A Carta paulista (SÃO PAULO, 1989) recebeu no seu artigo 229 do Capítulo II, a seguinte redação:

"Em condições de risco grave ou iminente no local de trabalho, será lícito ao empregado interromper suas atividades, sem prejuízo de quaisquer direitos, até a eliminação do risco."

A Carta carioca (RIO DE JANEIRO, 1989) por seu lado, é mais abrangente: "Art. 290 - Ao Sistema Único de Saúde compete, além de outras atribuições estabelecidas na Lei Orgânica de Saúde: ...

X - Desenvolver ações visando à Segurança e à Saúde do Trabalhador, integrando Sindicatos e Associações Técnicas, compreendendo a fiscalização e coordenação geral na prevenção, prestação de serviços e recuperação mediante: ...

d) direito de recusa ao trabalho em ambientes sem controle adequado de riscos, assegurada a permanência no emprego;

e) ...; a h) ...;

Tanto uma como a outra não foram entretanto regulamentadas na forma de lei, como ocorre comumente com direitos trabalhistas. Em São Paulo, as tentativas de sua regulamentação no bojo da organização do sistema de saúde e Código Sanitário, estão há anos aguardando pareceres conclusivos do Governo do Estado, fazendo com que o direito não seja usufruído ou fique restrito a conceituações ultrapassadas como aquela existente nas Normas Regulamentadoras da Consolidação das Leis do Trabalho - CLT.

2. Limites da Conceituação

RISCO GRAVE E IMINENTE, segundo a Norma Regulamentadora 3 (NR-3) da Portaria 3214 de 08 de junho de 1978 é "toda condição ambiental de trabalho que possa causar acidente do trabalho ou doença profissional com lesão grave à integridade física do trabalhador" (BRASIL, 1978).

As limitações desta definição legal são evidentes. Primeiro porque restringe o risco ao seu caráter ambientalista, que se expressa nos Agentes Físicos, Químicos, Biológicos e Mecânicos, excluindo os chamados riscos "da organização do trabalho", conhecidos como riscos sociais, ergonômicos ou organizacionais. (SATO et al., 1993; MATTOS, 1985; SIMONI & MATTOS, 1982).

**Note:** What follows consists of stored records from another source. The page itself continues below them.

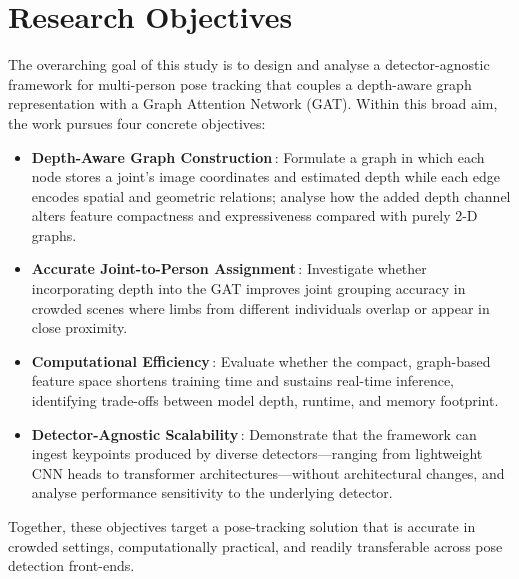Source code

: \section{Research Objectives}

The overarching goal of this study is to design and analyse a detector-agnostic
framework for multi-person pose tracking that couples a depth-aware graph
representation with a Graph Attention Network (GAT).  
Within this broad aim, the work pursues four concrete objectives:

\begin{itemize}
    \item \textbf{Depth-Aware Graph Construction}\,:  
    Formulate a graph in which each node stores a joint’s image coordinates and
    estimated depth while each edge encodes spatial and geometric relations;
    analyse how the added depth channel alters feature compactness and
    expressiveness compared with purely 2-D graphs.

    \item \textbf{Accurate Joint-to-Person Assignment}\,:  
    Investigate whether incorporating depth into the GAT improves joint
    grouping accuracy in crowded scenes where limbs from different individuals
    overlap or appear in close proximity.

    \item \textbf{Computational Efficiency}\,:  
    Evaluate whether the compact, graph-based feature space shortens training
    time and sustains real-time inference, identifying trade-offs between model
    depth, runtime, and memory footprint.

    \item \textbf{Detector-Agnostic Scalability}\,:  
    Demonstrate that the framework can ingest keypoints produced by diverse
    detectors—ranging from lightweight CNN heads to transformer
    architectures—without architectural changes, and analyse performance
    sensitivity to the underlying detector.
\end{itemize}

Together, these objectives target a pose-tracking solution that is accurate in
crowded settings, computationally practical, and readily transferable across 
pose detection front-ends.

Em segundo lugar porque condiciona a natureza do risco à sua característica de relação causa-efeito direta com o trabalho (acidentes do trabalho ou doença profissional) excluindo o acidente de trajeto e a chamada doença do trabalho "cuja relação de causa e efeito com o trabalho não é tão direta como acontece com as doenças profissionais, e cujas causas são fatores relacionados com o ritmo de trabalho, com a postura, com o esforço físico, com o trabalho em turnos, com o controle que visa cada vez maior produtividade, com a alienação do trabalho ...". (DIESAT, 1989b, p. 65)

Por fim, porque exige que a lesão sofrida pelo trabalhador seja de "grave" intensidade à sua integridade física, excluindo desta vez a possibilidade de "lesão" de ordem mental ou emocional.

Esse caráter restritivo se choca com a realidade do trabalho no Brasil atual, bem como com a própria legislação e conhecimento preventista. Um exemplo clássico é a verdadeira epidemia de Lesões por Esforços Repetitivos (LER) que atinge indiscriminadamente homens e mulheres das mais diversas categorias profissionais e profissões: tecnologias ultrapassadas, ritmo elevado de produção, formas de organização do trabalho que eliminam pausas e intervalos para descanso são, isoladamente e principalmente juntos, potenciais causadores de LER, finalmente reconhecidas como doença profissional (MPS, 1993; SES/SP, 1992), que geralmente ocasionam lesões da mais alta gravidade.

Porém, ritmo de trabalho, tecnologia obsoleta e formas de gestão do trabalho não são considerados "condição ambiental de trabalho". O risco de LER ocasionar acidentes no trajeto casa-trabalho e vice-versa também é enorme devido à própria dificuldade de realização de esforços com mãos e braços, necessários para dirigir automóveis, subir em ônibus, locomover-se no metrô etc...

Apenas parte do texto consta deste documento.